What you need to do: The lines from the start of the records below through the line containing "termination of juvenile" are to be copied exactly, both ends included, with nothing added.

Saved entries:

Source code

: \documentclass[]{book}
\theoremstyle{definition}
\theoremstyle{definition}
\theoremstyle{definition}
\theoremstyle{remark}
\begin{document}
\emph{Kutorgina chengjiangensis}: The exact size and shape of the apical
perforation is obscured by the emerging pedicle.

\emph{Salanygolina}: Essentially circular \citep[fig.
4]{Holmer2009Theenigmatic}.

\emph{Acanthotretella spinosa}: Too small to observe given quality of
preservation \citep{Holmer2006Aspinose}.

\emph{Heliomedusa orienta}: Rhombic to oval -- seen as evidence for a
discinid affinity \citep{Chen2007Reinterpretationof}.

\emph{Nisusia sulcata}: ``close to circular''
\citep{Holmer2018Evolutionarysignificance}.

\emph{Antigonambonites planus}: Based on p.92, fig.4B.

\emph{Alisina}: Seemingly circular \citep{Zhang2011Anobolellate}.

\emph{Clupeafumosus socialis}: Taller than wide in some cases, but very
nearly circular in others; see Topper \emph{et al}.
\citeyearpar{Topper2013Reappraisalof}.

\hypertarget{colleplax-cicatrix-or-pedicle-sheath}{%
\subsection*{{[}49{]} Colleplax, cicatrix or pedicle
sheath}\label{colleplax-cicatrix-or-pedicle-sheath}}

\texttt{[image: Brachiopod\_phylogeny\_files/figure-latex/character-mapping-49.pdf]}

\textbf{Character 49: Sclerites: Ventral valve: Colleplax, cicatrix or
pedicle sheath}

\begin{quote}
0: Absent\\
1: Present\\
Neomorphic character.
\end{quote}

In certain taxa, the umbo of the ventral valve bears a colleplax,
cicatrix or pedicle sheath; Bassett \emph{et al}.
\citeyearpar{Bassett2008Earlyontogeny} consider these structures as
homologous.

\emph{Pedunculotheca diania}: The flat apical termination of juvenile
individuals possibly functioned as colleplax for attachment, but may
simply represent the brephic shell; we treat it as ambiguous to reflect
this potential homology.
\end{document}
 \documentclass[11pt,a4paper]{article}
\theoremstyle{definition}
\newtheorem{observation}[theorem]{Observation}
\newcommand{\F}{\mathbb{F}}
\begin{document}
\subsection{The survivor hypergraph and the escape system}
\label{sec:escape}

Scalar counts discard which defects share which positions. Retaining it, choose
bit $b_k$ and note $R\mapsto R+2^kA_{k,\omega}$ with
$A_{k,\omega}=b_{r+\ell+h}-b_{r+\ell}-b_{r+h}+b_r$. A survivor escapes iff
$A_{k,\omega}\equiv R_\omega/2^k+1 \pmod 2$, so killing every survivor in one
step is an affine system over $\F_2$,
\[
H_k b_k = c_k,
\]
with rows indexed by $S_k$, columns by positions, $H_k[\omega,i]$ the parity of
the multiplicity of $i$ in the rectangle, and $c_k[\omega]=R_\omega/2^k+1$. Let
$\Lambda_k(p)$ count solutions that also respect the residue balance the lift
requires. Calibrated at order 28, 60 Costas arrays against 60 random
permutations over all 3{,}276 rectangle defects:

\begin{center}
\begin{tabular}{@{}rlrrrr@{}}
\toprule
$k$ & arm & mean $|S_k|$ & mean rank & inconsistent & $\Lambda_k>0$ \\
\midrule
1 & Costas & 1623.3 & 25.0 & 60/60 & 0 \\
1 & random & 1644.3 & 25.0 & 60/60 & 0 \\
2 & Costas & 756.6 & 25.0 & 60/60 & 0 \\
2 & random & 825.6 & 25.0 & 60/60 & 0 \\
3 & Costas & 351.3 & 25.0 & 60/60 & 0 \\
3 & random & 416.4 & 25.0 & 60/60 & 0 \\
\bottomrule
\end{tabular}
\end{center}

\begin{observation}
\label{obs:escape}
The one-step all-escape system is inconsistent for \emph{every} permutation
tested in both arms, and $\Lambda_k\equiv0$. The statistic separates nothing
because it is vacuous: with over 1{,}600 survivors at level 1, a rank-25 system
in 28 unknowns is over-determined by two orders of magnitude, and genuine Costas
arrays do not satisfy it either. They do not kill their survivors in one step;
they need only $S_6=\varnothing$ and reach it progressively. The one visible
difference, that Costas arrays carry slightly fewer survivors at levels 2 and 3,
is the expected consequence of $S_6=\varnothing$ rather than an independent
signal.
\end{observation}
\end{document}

The answer:
Source code

: \documentclass[]{book}
\theoremstyle{definition}
\theoremstyle{definition}
\theoremstyle{definition}
\theoremstyle{remark}
\begin{document}
\emph{Kutorgina chengjiangensis}: The exact size and shape of the apical
perforation is obscured by the emerging pedicle.

\emph{Salanygolina}: Essentially circular \citep[fig.
4]{Holmer2009Theenigmatic}.

\emph{Acanthotretella spinosa}: Too small to observe given quality of
preservation \citep{Holmer2006Aspinose}.

\emph{Heliomedusa orienta}: Rhombic to oval -- seen as evidence for a
discinid affinity \citep{Chen2007Reinterpretationof}.

\emph{Nisusia sulcata}: ``close to circular''
\citep{Holmer2018Evolutionarysignificance}.

\emph{Antigonambonites planus}: Based on p.92, fig.4B.

\emph{Alisina}: Seemingly circular \citep{Zhang2011Anobolellate}.

\emph{Clupeafumosus socialis}: Taller than wide in some cases, but very
nearly circular in others; see Topper \emph{et al}.
\citeyearpar{Topper2013Reappraisalof}.

\hypertarget{colleplax-cicatrix-or-pedicle-sheath}{%
\subsection*{{[}49{]} Colleplax, cicatrix or pedicle
sheath}\label{colleplax-cicatrix-or-pedicle-sheath}}

\texttt{[image: Brachiopod\_phylogeny\_files/figure-latex/character-mapping-49.pdf]}

\textbf{Character 49: Sclerites: Ventral valve: Colleplax, cicatrix or
pedicle sheath}

\begin{quote}
0: Absent\\
1: Present\\
Neomorphic character.
\end{quote}

In certain taxa, the umbo of the ventral valve bears a colleplax,
cicatrix or pedicle sheath; Bassett \emph{et al}.
\citeyearpar{Bassett2008Earlyontogeny} consider these structures as
homologous.

\emph{Pedunculotheca diania}: The flat apical termination of juvenile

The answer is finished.